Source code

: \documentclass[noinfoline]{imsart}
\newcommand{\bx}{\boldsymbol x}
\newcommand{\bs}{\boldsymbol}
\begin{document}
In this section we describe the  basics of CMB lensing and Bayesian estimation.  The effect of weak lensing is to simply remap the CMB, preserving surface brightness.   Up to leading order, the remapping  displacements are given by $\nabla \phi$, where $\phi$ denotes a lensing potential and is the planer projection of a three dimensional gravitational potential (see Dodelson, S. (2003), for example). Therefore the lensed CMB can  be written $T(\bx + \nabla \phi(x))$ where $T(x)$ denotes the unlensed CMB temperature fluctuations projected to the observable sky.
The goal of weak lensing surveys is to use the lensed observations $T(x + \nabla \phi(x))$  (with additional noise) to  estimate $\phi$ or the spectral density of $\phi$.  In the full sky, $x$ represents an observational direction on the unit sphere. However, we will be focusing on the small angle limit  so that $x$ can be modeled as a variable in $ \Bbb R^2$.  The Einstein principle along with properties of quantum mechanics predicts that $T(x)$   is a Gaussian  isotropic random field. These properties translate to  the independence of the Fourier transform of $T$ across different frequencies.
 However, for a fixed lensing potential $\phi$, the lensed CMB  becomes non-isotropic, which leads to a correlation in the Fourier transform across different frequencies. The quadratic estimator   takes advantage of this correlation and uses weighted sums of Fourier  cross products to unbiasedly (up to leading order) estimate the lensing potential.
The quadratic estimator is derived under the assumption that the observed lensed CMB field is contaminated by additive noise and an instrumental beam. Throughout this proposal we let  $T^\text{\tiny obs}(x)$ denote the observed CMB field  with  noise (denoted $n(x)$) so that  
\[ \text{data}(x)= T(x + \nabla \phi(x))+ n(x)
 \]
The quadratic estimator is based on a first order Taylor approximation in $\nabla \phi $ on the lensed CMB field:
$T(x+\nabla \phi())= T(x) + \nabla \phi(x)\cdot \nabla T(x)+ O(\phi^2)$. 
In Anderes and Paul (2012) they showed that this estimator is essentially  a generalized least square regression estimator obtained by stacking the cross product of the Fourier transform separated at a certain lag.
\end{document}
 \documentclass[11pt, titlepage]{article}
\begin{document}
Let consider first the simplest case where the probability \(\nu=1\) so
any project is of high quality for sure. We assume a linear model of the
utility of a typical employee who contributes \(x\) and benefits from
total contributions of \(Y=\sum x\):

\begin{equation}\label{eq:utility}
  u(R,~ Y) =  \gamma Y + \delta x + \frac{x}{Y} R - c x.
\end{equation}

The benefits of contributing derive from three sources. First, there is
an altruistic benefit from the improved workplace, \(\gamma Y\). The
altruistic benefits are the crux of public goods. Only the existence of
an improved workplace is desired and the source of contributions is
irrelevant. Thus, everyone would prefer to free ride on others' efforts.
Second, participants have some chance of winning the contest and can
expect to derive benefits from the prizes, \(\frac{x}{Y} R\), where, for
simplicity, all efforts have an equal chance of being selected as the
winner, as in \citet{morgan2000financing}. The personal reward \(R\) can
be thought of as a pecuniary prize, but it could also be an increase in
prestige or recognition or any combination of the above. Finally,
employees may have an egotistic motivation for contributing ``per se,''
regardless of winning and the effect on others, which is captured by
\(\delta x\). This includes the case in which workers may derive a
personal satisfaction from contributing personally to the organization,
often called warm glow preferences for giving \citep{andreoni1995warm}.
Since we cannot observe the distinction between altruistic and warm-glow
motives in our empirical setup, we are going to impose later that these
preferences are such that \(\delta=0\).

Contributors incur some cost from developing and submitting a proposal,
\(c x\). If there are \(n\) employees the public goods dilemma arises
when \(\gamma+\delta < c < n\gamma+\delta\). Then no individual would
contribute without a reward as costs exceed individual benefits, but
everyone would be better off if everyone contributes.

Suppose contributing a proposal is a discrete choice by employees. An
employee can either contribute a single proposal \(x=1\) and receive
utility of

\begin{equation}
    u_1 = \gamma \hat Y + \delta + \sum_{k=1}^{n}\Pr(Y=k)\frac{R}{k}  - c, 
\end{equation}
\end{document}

● **EXERCISE PROMPT**: Your output should consist solely of the lines from the beginning of the entries through the line containing "In this section", reproduced exactly.

● **WRITTEN SOLUTION**:
Source code

: \documentclass[noinfoline]{imsart}
\newcommand{\bx}{\boldsymbol x}
\newcommand{\bs}{\boldsymbol}
\begin{document}
In this section we describe the  basics of CMB lensing and Bayesian estimation.  The effect of weak lensing is to simply remap the CMB, preserving surface brightness.   Up to leading order, the remapping  displacements are given by $\nabla \phi$, where $\phi$ denotes a lensing potential and is the planer projection of a three dimensional gravitational potential (see Dodelson, S. (2003), for example). Therefore the lensed CMB can  be written $T(\bx + \nabla \phi(x))$ where $T(x)$ denotes the unlensed CMB temperature fluctuations projected to the observable sky.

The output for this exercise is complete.